[Stored data entries]
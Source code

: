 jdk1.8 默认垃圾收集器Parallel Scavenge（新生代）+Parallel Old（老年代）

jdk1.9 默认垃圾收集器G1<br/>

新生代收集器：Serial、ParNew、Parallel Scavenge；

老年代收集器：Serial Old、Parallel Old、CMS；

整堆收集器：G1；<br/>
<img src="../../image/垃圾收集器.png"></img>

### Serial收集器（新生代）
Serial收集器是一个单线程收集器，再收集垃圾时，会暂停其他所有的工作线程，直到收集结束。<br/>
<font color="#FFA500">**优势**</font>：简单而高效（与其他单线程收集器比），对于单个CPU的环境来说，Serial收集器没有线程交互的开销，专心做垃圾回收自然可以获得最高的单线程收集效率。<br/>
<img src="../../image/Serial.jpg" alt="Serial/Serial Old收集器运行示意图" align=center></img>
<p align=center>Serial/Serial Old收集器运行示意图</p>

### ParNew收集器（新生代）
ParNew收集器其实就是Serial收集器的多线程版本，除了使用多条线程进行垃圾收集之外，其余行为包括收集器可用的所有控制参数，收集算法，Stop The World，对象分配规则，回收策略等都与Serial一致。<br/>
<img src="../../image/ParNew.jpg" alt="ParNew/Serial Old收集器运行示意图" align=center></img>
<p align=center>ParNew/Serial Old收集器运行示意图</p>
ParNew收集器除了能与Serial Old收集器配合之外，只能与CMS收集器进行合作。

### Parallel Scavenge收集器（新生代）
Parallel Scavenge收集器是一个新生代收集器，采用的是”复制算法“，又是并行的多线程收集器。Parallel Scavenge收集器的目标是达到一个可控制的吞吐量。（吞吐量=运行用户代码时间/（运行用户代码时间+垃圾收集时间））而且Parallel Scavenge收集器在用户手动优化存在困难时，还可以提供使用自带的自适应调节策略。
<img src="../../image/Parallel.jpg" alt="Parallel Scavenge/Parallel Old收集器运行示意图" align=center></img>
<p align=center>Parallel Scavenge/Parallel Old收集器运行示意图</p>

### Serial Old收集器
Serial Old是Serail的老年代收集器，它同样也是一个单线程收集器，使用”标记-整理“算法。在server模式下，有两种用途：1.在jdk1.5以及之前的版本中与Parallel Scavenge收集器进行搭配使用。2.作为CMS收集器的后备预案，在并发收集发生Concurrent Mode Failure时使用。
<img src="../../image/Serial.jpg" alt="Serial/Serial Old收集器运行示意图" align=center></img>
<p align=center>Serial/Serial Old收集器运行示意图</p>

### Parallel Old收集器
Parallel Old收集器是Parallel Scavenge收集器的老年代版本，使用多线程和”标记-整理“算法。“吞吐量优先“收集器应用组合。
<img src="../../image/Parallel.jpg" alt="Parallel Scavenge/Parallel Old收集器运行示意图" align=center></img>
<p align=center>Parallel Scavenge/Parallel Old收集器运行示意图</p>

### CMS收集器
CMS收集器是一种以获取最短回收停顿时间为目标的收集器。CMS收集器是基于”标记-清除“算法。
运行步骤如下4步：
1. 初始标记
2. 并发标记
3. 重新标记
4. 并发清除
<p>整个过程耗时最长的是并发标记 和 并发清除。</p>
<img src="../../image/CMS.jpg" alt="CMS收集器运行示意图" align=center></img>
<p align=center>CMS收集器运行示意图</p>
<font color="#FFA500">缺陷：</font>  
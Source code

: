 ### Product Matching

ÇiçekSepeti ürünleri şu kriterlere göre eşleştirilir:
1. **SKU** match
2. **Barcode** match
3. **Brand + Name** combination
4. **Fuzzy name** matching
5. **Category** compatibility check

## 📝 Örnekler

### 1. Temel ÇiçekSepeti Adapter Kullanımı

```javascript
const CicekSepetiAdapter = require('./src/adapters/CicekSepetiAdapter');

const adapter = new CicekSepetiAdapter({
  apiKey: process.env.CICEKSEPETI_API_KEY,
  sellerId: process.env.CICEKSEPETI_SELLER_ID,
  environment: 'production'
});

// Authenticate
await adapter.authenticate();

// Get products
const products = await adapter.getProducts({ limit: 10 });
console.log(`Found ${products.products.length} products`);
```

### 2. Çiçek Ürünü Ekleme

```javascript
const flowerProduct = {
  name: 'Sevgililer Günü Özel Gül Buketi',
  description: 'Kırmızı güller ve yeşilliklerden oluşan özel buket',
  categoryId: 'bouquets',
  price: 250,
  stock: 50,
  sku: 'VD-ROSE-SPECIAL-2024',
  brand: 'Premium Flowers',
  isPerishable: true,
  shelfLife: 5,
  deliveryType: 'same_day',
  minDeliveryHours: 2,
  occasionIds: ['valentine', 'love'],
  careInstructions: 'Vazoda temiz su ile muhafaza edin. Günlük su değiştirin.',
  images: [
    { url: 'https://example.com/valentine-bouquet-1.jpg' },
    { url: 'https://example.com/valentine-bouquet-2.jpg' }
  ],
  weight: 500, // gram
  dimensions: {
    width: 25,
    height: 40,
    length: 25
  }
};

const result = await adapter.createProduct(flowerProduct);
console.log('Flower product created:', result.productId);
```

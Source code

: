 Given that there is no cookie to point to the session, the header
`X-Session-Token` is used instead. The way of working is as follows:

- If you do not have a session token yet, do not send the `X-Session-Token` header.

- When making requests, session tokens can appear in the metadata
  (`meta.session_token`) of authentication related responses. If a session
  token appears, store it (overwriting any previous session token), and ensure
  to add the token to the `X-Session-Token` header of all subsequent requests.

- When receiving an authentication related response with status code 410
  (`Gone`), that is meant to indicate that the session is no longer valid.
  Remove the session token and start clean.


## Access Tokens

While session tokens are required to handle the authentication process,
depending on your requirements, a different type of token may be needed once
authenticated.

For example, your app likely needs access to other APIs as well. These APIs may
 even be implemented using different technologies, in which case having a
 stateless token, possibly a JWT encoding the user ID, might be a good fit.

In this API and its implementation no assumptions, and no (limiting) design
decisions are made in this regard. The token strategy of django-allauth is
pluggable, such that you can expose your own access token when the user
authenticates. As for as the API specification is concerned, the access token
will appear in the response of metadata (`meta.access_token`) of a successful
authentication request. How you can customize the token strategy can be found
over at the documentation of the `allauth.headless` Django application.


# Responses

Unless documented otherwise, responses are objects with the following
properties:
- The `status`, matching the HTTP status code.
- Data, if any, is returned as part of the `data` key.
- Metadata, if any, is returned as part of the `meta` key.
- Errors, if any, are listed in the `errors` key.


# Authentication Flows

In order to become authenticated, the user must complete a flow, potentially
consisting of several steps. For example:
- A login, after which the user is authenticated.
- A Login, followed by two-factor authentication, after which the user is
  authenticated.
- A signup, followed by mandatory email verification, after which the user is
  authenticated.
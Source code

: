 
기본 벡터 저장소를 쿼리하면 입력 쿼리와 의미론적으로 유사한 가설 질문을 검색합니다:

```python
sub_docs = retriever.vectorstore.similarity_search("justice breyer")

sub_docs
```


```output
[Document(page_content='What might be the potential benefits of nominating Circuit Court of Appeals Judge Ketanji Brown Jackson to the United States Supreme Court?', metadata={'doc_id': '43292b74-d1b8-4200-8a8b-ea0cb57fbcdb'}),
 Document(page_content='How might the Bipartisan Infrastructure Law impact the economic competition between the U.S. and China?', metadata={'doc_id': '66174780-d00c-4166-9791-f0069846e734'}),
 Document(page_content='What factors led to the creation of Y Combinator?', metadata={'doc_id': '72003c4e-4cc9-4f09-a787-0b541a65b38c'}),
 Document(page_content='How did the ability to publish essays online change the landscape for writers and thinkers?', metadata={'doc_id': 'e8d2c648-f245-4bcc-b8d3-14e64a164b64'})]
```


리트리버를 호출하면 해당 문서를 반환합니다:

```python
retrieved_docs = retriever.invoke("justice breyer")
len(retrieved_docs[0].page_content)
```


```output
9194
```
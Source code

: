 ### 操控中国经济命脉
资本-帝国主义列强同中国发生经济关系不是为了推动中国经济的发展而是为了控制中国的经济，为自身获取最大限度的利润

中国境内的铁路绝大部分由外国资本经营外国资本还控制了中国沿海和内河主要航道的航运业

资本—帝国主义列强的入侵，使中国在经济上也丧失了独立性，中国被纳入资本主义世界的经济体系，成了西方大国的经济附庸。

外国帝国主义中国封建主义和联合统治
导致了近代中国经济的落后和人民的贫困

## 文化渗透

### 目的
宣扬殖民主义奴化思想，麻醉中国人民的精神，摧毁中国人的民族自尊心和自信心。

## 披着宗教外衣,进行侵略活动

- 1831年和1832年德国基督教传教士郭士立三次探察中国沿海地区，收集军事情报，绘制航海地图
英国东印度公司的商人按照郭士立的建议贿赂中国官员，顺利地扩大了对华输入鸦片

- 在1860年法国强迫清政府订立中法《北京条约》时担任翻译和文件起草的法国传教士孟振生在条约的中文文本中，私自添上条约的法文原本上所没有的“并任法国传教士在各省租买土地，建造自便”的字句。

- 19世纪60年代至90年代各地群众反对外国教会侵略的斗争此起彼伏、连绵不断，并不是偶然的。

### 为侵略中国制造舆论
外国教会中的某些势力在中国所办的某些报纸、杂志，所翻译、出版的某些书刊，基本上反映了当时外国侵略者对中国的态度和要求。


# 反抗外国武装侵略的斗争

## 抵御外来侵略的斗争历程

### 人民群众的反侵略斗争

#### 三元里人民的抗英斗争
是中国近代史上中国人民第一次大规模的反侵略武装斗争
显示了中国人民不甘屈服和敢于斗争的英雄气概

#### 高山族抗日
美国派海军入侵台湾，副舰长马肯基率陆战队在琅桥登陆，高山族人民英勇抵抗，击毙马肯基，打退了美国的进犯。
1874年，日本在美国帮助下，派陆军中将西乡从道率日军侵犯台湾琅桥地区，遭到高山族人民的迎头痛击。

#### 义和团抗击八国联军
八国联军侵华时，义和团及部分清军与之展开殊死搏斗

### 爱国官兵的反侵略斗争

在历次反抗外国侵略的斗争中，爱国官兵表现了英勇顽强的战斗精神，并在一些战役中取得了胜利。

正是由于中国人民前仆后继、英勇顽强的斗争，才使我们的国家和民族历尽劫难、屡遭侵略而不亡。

Exercise aim: Copy out every line of the data in which the word "authenticated" is found.

Result of the exercise:
authenticated.
In order to become authenticated, the user must complete a flow, potentially
- A login, after which the user is authenticated.
  authenticated.
  authenticated.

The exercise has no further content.